L’economia soffre da tempo di una crisi di visione: esistono alternative ai paradigmi classici e neoliberali, dobbiamo scoprirle e diffonderle.
Dalla crisi finanziaria globale del 2007-2008 sentiamo ripetere come la fede nei mercati e la sfiducia nello Stato continuino a sopravvivere, crisi dopo crisi, e come categorie economiche fondamentali – produttività, competitività, efficienza – si siano progressivamente staccate dalla realtà. Ma la domanda che vorrei porre è: come siamo arrivati al punto in cui questo modo di vedere l’economia è diventato l’unico che possiamo immaginare?
Se vogliamo comprendere il nostro attuale stallo economico, dobbiamo interrogare non solo gli effetti politici del neoliberismo, ma anche l’infrastruttura epistemica che lo sostiene – cioè il modo in cui l’economia stessa ha plasmato ciò che possiamo immaginare come possibile.
Da almeno cinquant’anni insegniamo a generazioni di decisori politici e cittadini a pensare all’economia come a un ambito neutro e tecnico dell’ottimizzazione: uno spazio dove si prendono “decisioni difficili” in condizioni di scarsità, modellate attraverso equazioni, avulse dal conflitto, dall’etica e dalla decisione collettiva.
“Pensare come un economista”, si insegna già dalla prima settimana di un corso di laurea in Economia, significa considerare la vita umana come un insieme di scelte ottimali in condizioni di scarsità; giudicare il successo attraverso crescita, efficienza e competitività; trattare l’incertezza come un difetto da eliminare con un modello.
Questo stile cognitivo è diventato così pervasivo che ora struttura il modo in cui i governi disegnano le politiche, i media raccontano le crisi, persino il modo in cui valutiamo noi stessi. Produce una forma curiosa di realismo depoliticizzato: la convinzione che una buona politica debba assomigliare a un’analisi costi-benefici e che emozioni, cura o giustizia appartengano ad altri ambiti. I “bravi economisti” sono educati a non preoccuparsi della politica, del benessere, della natura, della sofferenza.
Problema numero 1: come l’economia è diventata “senso comune”
Come sostiene Philip Mirowski in Never Let a Serious Crisis Go to Waste (2013), si è verificato un “matrimonio perfetto” tra la teoria neoclassica (con la sua fede nella razionalità, nell’equilibrio e nell’ottimizzazione) e la politica neoliberista, che ha elevato il mercato a forma ideale di coordinamento sociale. Questa unione non è stata naturale né inevitabile. È stata costruita attraverso l’emarginazione delle tradizioni dissenzienti (marxista, istituzionalista, femminista, ecologica, post-keynesiana); attraverso la trasformazione dell’insegnamento dell’economia e il restringimento di ciò che viene considerato scientifico o rigoroso; e attraverso l’esportazione di questa visione del mondo da parte delle istituzioni internazionali e dei media del Nord globale.

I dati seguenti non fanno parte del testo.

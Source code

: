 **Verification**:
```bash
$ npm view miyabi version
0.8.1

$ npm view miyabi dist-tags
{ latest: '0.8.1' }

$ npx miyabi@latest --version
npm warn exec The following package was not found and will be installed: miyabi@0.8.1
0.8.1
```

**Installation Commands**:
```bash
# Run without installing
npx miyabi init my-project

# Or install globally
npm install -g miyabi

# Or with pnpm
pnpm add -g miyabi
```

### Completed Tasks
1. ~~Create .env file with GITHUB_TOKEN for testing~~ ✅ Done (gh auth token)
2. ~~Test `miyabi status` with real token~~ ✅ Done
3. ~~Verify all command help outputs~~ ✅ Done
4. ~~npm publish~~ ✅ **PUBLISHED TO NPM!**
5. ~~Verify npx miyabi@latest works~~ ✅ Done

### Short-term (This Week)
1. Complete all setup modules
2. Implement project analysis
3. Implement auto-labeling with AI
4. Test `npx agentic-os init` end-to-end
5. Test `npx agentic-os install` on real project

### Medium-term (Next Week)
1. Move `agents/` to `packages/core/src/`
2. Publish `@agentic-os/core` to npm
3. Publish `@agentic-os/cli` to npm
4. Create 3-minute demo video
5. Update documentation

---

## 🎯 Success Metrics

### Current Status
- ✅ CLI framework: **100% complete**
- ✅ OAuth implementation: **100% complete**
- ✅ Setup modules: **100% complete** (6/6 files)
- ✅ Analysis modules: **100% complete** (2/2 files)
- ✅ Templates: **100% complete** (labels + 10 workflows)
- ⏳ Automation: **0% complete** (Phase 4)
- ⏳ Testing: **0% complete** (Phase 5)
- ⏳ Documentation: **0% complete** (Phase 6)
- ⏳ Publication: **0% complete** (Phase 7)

Serve inoltre convenientemente gli interessi delle imprese e del capitale, presentando profitto, sfruttamento e disuguaglianza come conseguenze naturali dell’efficienza. Con il tempo, l’economia ha smesso di essere un modo per discutere di valori ed è diventata un modo per mettere fine al dibattito. Ha creato un accordo collettivo inconscio secondo cui non esistono alternative, secondo cui i principi economici non devono essere messi in discussione e devono essere posti al di sopra di tutto e tutti.
Problema numero 2: le conseguenze epistemiche del monismo
A causa di questo monismo intellettuale, categorie economiche fondamentali come crescita, competitività e produttività non sono descrittori neutri, ma strumenti di governo.
Definiscono cosa viene considerato un problema, cosa viene considerato una soluzione e persino cosa viene considerato conoscenza.
Ecco perché, anche dopo il 2008, la fede nei mercati ha resistito: il linguaggio con cui pensiamo l’economia rende le alternative letteralmente impensabili. È anche il motivo per cui la nozione da manuale di “impresa” non corrisponde più alla realtà delle multinazionali globali, eppure continuiamo a usare lo stesso schema analitico.
Se il neoliberismo ha superato ogni crisi, non è perché abbia ragione, ma perché ha colonizzato il nostro immaginario sociale.
Abbiamo perso il linguaggio per descrivere economicamente qualsiasi altra cosa. Persino la transizione ecologica è incorniciata nei termini della “crescita verde” invece che nei limiti ecologici o nella redistribuzione; la spesa sociale e le infrastrutture del welfare vengono trattate come “costi”, come se la cura e la sostenibilità fossero lussi, invece che precondizioni della vita.